Steve Jobs Hates Your Podcast. And Your YouTube Video, Too.

Sep 8th, 2010 | By | Category: Audio Podcasting, Internet TV, iPods & Portable Media Players, Podcasting, Video

Remember when Apple was the king of tools for creating your own media and it was hyping podcasting and user-generated media?

When Steve Jobs bragged about the company hitting milestones with its iTunes podcast directory? When it added podcasting support to Mac OS X? And when podcasting was a selling point for Garageband?

It looks like the thrill is gone, baby.

At Apple’s Sept 1st iPod refresh event, Jobs rubbed a lot of new media geeks the wrong way when he called new media content the “amateur hour”.

People want “Hollywood movies and TV shows,”Jobs said at the event, adding that “they don’t want amateur hour.”

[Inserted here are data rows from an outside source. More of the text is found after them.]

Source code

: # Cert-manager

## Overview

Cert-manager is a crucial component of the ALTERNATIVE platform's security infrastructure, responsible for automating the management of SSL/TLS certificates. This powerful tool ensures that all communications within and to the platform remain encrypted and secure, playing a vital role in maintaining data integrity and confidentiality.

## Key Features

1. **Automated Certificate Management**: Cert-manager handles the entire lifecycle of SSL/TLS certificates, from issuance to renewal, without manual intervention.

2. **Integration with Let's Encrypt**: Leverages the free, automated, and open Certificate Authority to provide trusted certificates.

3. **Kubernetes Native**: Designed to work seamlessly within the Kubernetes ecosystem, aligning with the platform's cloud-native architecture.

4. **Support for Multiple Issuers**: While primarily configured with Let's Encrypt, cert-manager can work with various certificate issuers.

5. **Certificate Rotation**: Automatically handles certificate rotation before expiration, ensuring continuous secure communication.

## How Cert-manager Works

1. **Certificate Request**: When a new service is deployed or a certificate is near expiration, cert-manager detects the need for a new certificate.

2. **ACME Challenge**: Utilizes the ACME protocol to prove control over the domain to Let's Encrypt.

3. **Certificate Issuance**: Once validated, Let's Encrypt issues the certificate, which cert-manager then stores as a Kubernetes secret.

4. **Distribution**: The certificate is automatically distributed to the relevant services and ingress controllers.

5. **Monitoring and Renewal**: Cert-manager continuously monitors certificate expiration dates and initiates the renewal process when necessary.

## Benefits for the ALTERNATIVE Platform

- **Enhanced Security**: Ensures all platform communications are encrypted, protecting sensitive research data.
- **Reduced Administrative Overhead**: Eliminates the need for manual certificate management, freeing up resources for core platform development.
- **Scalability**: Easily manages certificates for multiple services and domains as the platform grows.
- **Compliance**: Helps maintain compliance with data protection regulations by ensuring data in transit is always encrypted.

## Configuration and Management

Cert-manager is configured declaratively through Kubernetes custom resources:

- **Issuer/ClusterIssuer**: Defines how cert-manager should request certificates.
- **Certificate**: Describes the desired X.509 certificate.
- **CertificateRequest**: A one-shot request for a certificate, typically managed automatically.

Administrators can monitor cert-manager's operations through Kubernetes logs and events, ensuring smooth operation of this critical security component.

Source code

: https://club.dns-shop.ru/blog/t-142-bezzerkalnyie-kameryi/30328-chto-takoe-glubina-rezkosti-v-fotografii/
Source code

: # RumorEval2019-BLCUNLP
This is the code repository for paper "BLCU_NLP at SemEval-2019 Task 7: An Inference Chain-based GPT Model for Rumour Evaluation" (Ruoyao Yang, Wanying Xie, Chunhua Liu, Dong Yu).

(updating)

People don’t want to have a selection of hundreds of thousands of podcasts to listen to. People don’t want to watch Diggnation or Ask A Ninja.

Social networking site Facebook isn’t really the #2 site on the Internet.

Video publishing site YouTube isn’t the #3 site.

And blogging site Blogger isn’t the #8 site.

Arguing that people aren’t interested in amateur and indie content on the Internet is ludicrous.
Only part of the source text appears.